二宮清純の視点
二宮清純が探る新たなるスポーツの地平線
2011.02.03
第1回 障害者スポーツは文化である!
~新しい企業スポーツモデル~(1/4)
数多くのアーティストをプロデュースし、今や国内音楽業界を代表する企業となったエイベックス・グループ・ホールディングス株式会社。同社が提供するエンタテインメントは現在、映像やスポーツとさまざまな分野へと広がりを見せている。障害者スポーツもその一つだ。エイベックスでは現在、5名の障害者スポーツ選手を雇用している。選手には競技に専念することができるアスリートとしての環境が提供されている。さらに同社は、現役引退後のセカンドキャリアに対しても積極的に取り組んでいる。近年、衰退の一途を辿る日本の企業スポーツ。エイベックスはそのあり方に一石を投じ、新しいスタイルの構築を目指している。そこで今回は二宮清純が執行役員総務人事本部長・三浦卓広氏に同社における障害者スポーツの位置づけ、今後の展望を訊いた。
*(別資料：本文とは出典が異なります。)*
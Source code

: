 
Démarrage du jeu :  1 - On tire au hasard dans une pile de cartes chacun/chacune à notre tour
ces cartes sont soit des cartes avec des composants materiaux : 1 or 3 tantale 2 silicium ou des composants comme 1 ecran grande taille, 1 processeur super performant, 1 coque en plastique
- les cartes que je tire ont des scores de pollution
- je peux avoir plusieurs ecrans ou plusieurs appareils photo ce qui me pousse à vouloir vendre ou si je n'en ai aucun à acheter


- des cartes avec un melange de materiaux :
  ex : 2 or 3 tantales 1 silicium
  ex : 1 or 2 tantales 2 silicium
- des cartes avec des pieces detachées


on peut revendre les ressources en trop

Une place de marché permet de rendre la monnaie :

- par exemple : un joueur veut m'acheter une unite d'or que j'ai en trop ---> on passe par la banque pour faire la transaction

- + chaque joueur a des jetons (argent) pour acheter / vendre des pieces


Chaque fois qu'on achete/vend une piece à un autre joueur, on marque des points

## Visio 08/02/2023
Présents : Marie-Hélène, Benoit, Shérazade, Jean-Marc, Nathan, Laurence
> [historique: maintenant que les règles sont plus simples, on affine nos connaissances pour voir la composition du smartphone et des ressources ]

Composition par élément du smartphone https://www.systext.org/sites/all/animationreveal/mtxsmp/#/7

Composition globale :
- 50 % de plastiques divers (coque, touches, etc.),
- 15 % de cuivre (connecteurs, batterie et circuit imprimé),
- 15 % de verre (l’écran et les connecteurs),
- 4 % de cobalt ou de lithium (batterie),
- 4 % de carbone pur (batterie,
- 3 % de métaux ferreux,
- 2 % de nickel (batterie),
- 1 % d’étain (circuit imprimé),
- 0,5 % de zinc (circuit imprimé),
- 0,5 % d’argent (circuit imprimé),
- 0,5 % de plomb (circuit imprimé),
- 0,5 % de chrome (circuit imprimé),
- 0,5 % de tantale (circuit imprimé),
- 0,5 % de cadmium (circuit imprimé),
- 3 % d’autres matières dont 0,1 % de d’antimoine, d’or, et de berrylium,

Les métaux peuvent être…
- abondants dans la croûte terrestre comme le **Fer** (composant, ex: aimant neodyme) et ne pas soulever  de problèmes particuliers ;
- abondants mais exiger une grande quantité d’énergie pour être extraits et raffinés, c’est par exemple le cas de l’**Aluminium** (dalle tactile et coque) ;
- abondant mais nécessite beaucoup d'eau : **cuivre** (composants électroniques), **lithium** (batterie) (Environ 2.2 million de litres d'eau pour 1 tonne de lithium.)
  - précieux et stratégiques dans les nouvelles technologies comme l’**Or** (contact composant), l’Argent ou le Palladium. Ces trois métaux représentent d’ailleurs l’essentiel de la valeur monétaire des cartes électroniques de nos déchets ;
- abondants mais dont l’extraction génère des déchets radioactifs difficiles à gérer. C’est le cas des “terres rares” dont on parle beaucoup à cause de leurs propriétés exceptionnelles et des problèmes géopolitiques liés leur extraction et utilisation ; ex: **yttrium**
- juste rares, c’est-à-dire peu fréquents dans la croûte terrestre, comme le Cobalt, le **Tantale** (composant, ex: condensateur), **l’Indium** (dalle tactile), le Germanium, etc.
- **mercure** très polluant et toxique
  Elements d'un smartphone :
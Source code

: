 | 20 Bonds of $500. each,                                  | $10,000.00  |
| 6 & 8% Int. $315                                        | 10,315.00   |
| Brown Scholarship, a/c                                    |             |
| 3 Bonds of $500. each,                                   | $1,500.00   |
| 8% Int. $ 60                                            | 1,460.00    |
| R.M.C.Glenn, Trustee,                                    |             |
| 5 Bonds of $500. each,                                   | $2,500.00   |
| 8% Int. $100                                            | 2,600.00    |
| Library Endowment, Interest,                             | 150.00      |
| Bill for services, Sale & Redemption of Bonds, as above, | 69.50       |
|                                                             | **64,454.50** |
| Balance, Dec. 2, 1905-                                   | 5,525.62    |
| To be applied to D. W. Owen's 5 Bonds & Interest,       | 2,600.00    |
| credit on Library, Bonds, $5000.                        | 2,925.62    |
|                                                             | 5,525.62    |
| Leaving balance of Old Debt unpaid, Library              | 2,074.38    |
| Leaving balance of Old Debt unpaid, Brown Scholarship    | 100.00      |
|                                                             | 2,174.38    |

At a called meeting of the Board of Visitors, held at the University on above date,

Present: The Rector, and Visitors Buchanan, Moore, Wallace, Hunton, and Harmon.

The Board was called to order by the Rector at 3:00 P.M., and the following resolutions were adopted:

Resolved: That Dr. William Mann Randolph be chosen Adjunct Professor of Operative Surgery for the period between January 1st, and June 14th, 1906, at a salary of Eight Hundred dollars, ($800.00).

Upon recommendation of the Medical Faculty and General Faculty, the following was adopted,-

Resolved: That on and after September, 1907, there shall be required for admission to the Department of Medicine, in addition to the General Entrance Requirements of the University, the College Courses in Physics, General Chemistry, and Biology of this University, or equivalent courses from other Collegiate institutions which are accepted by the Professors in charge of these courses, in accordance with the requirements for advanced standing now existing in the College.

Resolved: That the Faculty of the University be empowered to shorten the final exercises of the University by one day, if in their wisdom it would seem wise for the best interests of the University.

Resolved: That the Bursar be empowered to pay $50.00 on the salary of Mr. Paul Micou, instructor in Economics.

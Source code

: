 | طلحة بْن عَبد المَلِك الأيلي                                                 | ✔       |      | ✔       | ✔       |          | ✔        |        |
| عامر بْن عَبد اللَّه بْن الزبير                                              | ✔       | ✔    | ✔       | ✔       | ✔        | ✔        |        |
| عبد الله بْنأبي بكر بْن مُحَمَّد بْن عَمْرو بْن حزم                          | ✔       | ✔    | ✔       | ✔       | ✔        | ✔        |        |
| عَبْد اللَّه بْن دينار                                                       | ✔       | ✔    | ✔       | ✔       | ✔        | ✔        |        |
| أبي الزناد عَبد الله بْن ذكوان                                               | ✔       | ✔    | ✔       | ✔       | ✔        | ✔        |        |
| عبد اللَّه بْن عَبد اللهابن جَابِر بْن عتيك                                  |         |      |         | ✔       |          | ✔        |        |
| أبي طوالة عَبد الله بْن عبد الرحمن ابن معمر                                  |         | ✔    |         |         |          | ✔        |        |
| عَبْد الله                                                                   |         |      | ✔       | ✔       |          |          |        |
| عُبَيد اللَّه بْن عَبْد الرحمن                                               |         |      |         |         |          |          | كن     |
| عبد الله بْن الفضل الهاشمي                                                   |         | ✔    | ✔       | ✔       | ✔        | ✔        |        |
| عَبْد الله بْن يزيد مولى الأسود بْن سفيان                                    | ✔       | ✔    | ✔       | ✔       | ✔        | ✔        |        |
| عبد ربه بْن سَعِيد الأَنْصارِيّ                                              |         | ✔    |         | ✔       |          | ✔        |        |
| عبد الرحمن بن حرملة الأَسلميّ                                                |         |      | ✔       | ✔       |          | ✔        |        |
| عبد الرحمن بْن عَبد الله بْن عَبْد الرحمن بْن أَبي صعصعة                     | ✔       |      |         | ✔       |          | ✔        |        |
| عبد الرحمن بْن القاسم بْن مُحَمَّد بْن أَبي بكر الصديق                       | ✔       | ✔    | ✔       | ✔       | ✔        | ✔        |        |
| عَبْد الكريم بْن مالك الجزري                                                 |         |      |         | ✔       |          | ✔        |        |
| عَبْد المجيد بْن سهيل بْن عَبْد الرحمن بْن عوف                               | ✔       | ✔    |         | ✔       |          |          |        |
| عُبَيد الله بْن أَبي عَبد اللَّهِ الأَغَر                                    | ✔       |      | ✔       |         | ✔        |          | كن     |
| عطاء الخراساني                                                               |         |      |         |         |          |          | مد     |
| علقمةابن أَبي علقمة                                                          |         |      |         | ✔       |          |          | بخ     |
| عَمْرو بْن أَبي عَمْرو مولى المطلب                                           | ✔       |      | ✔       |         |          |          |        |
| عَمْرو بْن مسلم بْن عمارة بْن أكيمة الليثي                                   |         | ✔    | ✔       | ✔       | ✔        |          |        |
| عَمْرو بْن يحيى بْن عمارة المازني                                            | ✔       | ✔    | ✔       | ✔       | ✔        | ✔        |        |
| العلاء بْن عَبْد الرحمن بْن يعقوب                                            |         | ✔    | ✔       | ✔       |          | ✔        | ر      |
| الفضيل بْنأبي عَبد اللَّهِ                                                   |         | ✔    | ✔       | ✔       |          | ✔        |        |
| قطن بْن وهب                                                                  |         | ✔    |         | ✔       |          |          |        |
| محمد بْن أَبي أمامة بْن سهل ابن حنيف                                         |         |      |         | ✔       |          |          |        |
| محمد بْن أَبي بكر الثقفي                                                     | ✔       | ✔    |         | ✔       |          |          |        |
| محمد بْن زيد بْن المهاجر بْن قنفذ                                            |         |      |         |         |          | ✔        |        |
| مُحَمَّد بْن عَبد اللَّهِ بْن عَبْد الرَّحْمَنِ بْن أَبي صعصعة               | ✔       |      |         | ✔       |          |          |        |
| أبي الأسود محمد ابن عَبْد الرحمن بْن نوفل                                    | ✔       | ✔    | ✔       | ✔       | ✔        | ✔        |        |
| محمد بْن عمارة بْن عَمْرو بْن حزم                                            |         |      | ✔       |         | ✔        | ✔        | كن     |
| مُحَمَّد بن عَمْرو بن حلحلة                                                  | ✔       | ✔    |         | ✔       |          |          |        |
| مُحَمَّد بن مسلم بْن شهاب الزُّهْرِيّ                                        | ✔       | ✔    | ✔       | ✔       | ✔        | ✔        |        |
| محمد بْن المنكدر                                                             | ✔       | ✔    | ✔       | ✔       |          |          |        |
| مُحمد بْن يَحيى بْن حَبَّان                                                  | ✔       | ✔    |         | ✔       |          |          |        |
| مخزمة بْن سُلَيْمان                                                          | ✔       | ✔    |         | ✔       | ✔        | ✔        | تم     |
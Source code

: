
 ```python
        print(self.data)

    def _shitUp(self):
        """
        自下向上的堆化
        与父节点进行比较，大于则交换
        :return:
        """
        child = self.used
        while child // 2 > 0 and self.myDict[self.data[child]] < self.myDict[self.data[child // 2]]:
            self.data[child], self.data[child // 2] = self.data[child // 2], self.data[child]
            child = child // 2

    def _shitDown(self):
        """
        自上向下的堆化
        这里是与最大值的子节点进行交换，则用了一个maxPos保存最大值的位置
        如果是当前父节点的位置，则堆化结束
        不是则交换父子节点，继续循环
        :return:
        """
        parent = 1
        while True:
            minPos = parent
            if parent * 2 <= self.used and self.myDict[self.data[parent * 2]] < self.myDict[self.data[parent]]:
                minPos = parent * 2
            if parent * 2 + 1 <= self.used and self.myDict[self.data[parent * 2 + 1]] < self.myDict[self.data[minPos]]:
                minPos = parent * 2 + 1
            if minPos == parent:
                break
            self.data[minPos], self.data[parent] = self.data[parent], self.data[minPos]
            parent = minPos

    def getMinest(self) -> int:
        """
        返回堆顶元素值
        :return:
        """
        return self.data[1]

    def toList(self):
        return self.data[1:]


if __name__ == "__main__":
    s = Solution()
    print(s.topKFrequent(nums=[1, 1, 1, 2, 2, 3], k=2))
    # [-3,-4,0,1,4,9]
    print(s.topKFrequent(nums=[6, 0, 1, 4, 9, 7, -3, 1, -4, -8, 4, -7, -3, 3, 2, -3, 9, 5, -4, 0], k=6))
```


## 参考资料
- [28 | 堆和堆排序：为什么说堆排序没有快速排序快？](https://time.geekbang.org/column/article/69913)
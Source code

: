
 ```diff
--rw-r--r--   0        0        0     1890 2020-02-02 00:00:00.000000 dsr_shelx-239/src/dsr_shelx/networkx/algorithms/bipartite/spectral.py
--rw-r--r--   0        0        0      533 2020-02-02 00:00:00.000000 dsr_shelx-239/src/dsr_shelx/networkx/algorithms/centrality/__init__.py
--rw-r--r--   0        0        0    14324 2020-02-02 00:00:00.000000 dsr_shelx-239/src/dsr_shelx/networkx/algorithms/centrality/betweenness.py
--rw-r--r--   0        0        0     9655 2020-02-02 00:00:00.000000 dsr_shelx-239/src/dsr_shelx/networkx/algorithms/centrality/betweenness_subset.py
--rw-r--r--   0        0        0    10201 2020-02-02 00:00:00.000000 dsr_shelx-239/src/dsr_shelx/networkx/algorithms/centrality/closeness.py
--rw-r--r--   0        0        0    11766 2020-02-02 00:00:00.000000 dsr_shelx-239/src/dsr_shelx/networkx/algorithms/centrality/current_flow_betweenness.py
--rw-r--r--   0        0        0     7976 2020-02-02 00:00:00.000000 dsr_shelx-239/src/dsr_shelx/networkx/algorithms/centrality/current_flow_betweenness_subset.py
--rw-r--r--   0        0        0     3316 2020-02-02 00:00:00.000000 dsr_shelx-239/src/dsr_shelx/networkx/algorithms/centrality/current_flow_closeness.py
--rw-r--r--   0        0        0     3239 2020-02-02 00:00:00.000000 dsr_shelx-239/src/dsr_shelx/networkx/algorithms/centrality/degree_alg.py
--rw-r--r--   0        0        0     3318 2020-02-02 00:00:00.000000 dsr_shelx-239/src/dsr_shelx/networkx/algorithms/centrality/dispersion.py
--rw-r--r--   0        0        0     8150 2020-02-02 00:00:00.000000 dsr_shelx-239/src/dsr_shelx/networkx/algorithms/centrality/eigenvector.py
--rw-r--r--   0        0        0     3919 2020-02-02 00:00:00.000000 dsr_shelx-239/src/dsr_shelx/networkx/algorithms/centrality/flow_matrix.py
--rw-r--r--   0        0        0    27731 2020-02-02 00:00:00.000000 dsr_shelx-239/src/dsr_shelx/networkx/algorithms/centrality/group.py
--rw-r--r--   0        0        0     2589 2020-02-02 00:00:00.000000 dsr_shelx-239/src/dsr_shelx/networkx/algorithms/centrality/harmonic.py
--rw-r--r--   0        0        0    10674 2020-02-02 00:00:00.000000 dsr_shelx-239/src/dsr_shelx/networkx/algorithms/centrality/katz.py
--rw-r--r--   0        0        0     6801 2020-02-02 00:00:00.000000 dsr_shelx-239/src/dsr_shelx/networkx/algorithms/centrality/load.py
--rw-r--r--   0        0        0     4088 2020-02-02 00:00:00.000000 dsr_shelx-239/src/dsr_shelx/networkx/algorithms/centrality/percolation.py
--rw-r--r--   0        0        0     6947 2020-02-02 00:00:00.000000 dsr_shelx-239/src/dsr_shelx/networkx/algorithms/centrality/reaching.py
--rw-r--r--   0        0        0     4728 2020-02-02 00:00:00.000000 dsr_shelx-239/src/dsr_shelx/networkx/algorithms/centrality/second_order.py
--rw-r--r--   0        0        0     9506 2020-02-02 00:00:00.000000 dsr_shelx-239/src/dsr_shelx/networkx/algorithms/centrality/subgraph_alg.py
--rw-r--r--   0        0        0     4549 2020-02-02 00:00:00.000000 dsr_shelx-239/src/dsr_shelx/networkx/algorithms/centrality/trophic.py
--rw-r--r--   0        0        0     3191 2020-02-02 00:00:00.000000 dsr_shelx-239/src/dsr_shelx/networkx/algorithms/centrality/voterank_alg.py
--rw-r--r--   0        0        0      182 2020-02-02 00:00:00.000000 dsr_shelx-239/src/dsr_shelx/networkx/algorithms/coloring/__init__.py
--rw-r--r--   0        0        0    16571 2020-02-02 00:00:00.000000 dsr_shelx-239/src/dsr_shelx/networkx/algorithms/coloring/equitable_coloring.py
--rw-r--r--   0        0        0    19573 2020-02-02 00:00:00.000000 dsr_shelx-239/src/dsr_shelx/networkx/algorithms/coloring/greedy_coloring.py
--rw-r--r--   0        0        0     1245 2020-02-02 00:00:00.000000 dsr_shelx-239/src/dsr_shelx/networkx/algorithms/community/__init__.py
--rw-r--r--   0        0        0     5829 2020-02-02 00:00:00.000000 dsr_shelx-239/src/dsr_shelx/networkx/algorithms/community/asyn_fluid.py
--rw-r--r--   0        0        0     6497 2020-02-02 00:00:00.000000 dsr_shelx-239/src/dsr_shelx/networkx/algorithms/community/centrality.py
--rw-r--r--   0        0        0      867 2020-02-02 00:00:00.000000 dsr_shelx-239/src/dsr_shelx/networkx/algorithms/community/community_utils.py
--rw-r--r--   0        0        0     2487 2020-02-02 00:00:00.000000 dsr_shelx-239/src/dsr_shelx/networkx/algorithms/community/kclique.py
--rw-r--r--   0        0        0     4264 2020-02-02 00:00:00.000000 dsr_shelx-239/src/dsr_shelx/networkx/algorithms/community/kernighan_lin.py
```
二宮: エイベックス・グループでは障害者スポーツ選手の採用を積極的に行なっていますね。アルペンスキーヤーの田中佳子選手(座位)、東海将彦選手(立位)に加えて、今回新たに安直樹選手(車椅子バスケットボール)、佐藤圭一選手(ノルディックスキー)、高田裕士選手(陸上)と3名の選手が加わりました。障害者スポーツ選手の採用を始めたきっかけは何だったのでしょう?
三浦: 弊社では、2008年頃から障害者雇用にも積極的に取り組もうという動きがありました。しかし、就業時間が不規則な音楽業界ということもあり、なかなか成立には至りませんでした。そこで社内で議論したところ、私たちが業としている音楽と同じ文化であるのがスポーツだと。ならば、障害者スポーツの世界で何かできるのではないかという話が持ち上がったんです。そんな時、トリノパラリンピックにも出場していたアルペンスキーヤーの田中佳子選手と出会い、彼女を採用したのが最初のきっかけでした。
二宮: 田中選手はどのような待遇なのですか?
三浦: 企業スポーツによくあるように、最初は会社での労働時間を設けていたのですが、田中選手と話をしていく中で障害者スポーツ選手が競技を続ける状況がいかに厳しいかがわかったんです。そこで音楽を業としている企業として、同じ文化であるスポーツを全面的に支援していこうと。アーティストが音楽に専念しているように、彼女にも競技に専念できる環境をつくりました。
引退後も視野に採用
二宮: エイベックスといえば、誰もが知っている音楽業界の大手企業。若い層からも多くの支持を得ています。そのような会社に選手が所属しているとなれば、障害者スポーツのイメージも変わってくるのではないでしょうか。
三浦: そうなれば、我々としても嬉しいですね。当初は会社を前面に出してのPRは全く考えていませんでした。しかし、田中選手、東海選手の活動を支援していくうちに、自然とエイベックスが障害者スポーツにも力を入れていることが周囲にも伝わったのでしょう。今ではいろいろな方面からお話をいただくようになりました。
二宮: 選手にとっては競技に専念できるということで、環境にも恵まれている。障害者スポーツ界では非常に画期的です。
三浦: 選手から過去の話を聞くと、社員契約ということで会社での仕事もしなければならないというのが大半です。でも、それではトレーニングに影響が出てしまう。何も会社に来て何かをすることだけが仕事ではありません。プレーヤーとしての活動を通じて会社に貢献することも立派な仕事のひとつ。それが我々の考え方ですから、選手にはトレーニングに集中できる環境を提供しています。
二宮: 現役引退後についてはどのように考えていますか?
三浦: 採用面接の際にセカンドキャリアについて、選手の考えを聞いています。現役引退後もこの業界でやっていこうと思っているか、将来はどんなことにチャレンジしたいのか......。そのうえで引退後も弊社に貢献してくれるだろうという選手を採用しています。ですから、引退したら「はい、さようなら」ということは全く考えていません。
(第2回へつづく)
<三浦卓広(みうら・たかひろ)>
1965年東京都生まれ。1995年エイベックス・ディー・ディー株式会社(現エイベックス・グループ・ホールディングス)に入社。総務部人事課、総務部企画課長、会長室HRD課長を経て、現在は執行役員総務人事本部長を務める。